Archive

Posts Tagged ‘AES encryption’

ExcelTable 2.2 : support for OpenDocument (ODF) files

July 7, 2018 Leave a comment

Here’s the latest addition to ExcelTable : support for OpenDocument spreadsheet files (ODF).

The OpenDocument standard has been widely adopted by a great number of organizations.
In France, for instance, ODF is now the recommended standard for office documents in public administrations, and some sectors have already completed their migration from Microsoft Office products (using Open Office XML Standard) to LibreOffice suite.

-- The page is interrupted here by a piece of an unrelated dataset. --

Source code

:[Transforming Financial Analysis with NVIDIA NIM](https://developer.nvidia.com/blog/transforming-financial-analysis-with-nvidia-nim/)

ODF, like OOXML (.xlsx, .xlsb, .docx etc.), is a container-based format (ZIP archive) composed of different parts, mainly XML documents, describing the document structure and data.
The comparison stops there though as ODF is much more simple to understand and manipulate from a programmatic point of view.
Here’s an overview of the container structure :

Everything we need to read the document resides in the Manifest part (META-INF/manifest.xml), which is used to determine if the document is encrypted (I’ll get to that later), and the content.xml part, which contains all document structure and data.
The mimetype part may also be read to check which type of document we are dealing with (spreadsheet, text, presentation, etc.).
For instance, a spreadsheet file (.ods) has this MIME type :

application/vnd.oasis.opendocument.spreadsheet

The apparent simplicity also comes with some disavantages :

  • The content part is globally more verbose than OOXML, with longer tag names and namespace prefixes.
  • String values are not shared across the spreadsheet.
  • Rows and cells are not indexed by their respective row numbers and column references, which makes range-based access of the content more difficult.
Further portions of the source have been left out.